───── EXTRACTED INFORMATION

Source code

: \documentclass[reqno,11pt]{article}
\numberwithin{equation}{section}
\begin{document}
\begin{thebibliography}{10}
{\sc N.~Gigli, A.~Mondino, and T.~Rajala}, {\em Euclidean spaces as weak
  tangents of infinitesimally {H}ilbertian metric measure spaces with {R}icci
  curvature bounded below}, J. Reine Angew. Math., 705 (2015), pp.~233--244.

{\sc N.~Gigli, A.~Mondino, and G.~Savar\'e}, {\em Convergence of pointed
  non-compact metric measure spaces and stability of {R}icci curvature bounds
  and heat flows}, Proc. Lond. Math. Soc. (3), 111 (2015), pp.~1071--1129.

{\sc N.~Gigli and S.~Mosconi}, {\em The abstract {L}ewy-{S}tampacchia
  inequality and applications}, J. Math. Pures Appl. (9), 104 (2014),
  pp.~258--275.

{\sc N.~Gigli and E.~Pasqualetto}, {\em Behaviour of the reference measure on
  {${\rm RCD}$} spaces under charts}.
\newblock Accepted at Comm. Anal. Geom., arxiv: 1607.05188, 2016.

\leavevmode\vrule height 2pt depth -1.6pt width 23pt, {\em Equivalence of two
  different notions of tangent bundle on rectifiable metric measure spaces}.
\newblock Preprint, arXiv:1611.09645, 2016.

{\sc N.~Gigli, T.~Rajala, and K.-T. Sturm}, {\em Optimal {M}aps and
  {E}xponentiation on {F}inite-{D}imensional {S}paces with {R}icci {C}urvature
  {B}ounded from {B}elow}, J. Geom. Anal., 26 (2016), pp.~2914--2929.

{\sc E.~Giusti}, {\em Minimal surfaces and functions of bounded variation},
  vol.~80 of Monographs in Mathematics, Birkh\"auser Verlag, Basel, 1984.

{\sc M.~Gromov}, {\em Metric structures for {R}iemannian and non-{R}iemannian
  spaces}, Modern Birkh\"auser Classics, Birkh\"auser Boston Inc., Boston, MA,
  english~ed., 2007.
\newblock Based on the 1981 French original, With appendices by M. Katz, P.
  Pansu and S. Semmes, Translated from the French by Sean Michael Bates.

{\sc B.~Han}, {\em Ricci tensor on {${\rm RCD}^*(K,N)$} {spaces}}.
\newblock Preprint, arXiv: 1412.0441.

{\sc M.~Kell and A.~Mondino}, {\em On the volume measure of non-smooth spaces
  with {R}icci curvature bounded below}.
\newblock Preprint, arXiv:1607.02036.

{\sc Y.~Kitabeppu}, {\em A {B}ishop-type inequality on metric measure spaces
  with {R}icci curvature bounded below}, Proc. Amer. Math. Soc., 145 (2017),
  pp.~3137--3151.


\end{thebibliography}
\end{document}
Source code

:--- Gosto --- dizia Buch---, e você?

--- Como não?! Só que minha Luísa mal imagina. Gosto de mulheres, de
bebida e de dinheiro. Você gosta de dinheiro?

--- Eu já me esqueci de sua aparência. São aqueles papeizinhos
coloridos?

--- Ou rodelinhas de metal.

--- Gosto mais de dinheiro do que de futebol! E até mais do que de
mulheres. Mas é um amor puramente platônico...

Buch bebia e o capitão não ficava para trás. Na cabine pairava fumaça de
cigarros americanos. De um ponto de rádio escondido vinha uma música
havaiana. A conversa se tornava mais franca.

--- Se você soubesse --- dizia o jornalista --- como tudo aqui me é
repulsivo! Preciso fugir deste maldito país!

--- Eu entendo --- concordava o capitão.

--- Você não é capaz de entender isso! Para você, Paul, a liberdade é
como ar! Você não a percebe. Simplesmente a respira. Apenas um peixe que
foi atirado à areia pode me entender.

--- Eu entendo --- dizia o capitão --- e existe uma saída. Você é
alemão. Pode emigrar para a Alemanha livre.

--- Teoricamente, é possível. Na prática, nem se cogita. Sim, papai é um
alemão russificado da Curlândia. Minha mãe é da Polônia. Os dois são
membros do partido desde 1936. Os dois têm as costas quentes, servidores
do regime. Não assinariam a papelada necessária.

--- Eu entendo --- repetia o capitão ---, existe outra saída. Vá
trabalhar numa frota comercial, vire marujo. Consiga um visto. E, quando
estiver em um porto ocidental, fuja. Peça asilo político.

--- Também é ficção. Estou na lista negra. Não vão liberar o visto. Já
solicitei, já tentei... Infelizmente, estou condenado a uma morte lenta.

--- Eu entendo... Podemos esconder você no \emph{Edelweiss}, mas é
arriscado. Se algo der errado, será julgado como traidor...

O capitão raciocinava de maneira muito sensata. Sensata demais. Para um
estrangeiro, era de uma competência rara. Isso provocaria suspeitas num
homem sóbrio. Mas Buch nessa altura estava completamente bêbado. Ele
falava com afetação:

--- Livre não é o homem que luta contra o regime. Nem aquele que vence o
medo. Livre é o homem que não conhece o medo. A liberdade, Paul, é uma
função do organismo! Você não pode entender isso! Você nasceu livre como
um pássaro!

──────────

Please write out the entries exactly, keeping every line intact.

### RESULT:
Source code

: \documentclass[reqno,11pt]{article}
\numberwithin{equation}{section}
\begin{document}
\begin{thebibliography}{10}
{\sc N.~Gigli, A.~Mondino, and T.~Rajala}, {\em Euclidean spaces as weak
  tangents of infinitesimally {H}ilbertian metric measure spaces with {R}icci
  curvature bounded below}, J. Reine Angew. Math., 705 (2015), pp.~233--244.

{\sc N.~Gigli, A.~Mondino, and G.~Savar\'e}, {\em Convergence of pointed
  non-compact metric measure spaces and stability of {R}icci curvature bounds
  and heat flows}, Proc. Lond. Math. Soc. (3), 111 (2015), pp.~1071--1129.

{\sc N.~Gigli and S.~Mosconi}, {\em The abstract {L}ewy-{S}tampacchia
  inequality and applications}, J. Math. Pures Appl. (9), 104 (2014),
  pp.~258--275.

{\sc N.~Gigli and E.~Pasqualetto}, {\em Behaviour of the reference measure on
  {${\rm RCD}$} spaces under charts}.
\newblock Accepted at Comm. Anal. Geom., arxiv: 1607.05188, 2016.

\leavevmode\vrule height 2pt depth -1.6pt width 23pt, {\em Equivalence of two
  different notions of tangent bundle on rectifiable metric measure spaces}.
\newblock Preprint, arXiv:1611.09645, 2016.

{\sc N.~Gigli, T.~Rajala, and K.-T. Sturm}, {\em Optimal {M}aps and
  {E}xponentiation on {F}inite-{D}imensional {S}paces with {R}icci {C}urvature
  {B}ounded from {B}elow}, J. Geom. Anal., 26 (2016), pp.~2914--2929.

{\sc E.~Giusti}, {\em Minimal surfaces and functions of bounded variation},
  vol.~80 of Monographs in Mathematics, Birkh\"auser Verlag, Basel, 1984.

{\sc M.~Gromov}, {\em Metric structures for {R}iemannian and non-{R}iemannian
  spaces}, Modern Birkh\"auser Classics, Birkh\"auser Boston Inc., Boston, MA,
  english~ed., 2007.
\newblock Based on the 1981 French original, With appendices by M. Katz, P.
  Pansu and S. Semmes, Translated from the French by Sean Michael Bates.

{\sc B.~Han}, {\em Ricci tensor on {${\rm RCD}^*(K,N)$} {spaces}}.
\newblock Preprint, arXiv: 1412.0441.

{\sc M.~Kell and A.~Mondino}, {\em On the volume measure of non-smooth spaces
  with {R}icci curvature bounded below}.
\newblock Preprint, arXiv:1607.02036.

{\sc Y.~Kitabeppu}, {\em A {B}ishop-type inequality on metric measure spaces
  with {R}icci curvature bounded below}, Proc. Amer. Math. Soc., 145 (2017),
  pp.~3137--3151.


\end{thebibliography}
\end{document}
Source code

:--- Gosto --- dizia Buch---, e você?

--- Como não?! Só que minha Luísa mal imagina. Gosto de mulheres, de
bebida e de dinheiro. Você gosta de dinheiro?

--- Eu já me esqueci de sua aparência. São aqueles papeizinhos
coloridos?

--- Ou rodelinhas de metal.

--- Gosto mais de dinheiro do que de futebol! E até mais do que de
mulheres. Mas é um amor puramente platônico...

Buch bebia e o capitão não ficava para trás. Na cabine pairava fumaça de
cigarros americanos. De um ponto de rádio escondido vinha uma música
havaiana. A conversa se tornava mais franca.

--- Se você soubesse --- dizia o jornalista --- como tudo aqui me é
repulsivo! Preciso fugir deste maldito país!

--- Eu entendo --- concordava o capitão.

--- Você não é capaz de entender isso! Para você, Paul, a liberdade é
como ar! Você não a percebe. Simplesmente a respira. Apenas um peixe que
foi atirado à areia pode me entender.

--- Eu entendo --- dizia o capitão --- e existe uma saída. Você é
alemão. Pode emigrar para a Alemanha livre.

--- Teoricamente, é possível. Na prática, nem se cogita. Sim, papai é um
alemão russificado da Curlândia. Minha mãe é da Polônia. Os dois são
membros do partido desde 1936. Os dois têm as costas quentes, servidores
do regime. Não assinariam a papelada necessária.

--- Eu entendo --- repetia o capitão ---, existe outra saída. Vá
trabalhar numa frota comercial, vire marujo. Consiga um visto. E, quando
estiver em um porto ocidental, fuja. Peça asilo político.

--- Também é ficção. Estou na lista negra. Não vão liberar o visto. Já
solicitei, já tentei... Infelizmente, estou condenado a uma morte lenta.

--- Eu entendo... Podemos esconder você no \emph{Edelweiss}, mas é
arriscado. Se algo der errado, será julgado como traidor...

O capitão raciocinava de maneira muito sensata. Sensata demais. Para um
estrangeiro, era de uma competência rara. Isso provocaria suspeitas num
homem sóbrio. Mas Buch nessa altura estava completamente bêbado. Ele
falava com afetação:

--- Livre não é o homem que luta contra o regime. Nem aquele que vence o
medo. Livre é o homem que não conhece o medo. A liberdade, Paul, é uma
função do organismo! Você não pode entender isso! Você nasceu livre como
um pássaro!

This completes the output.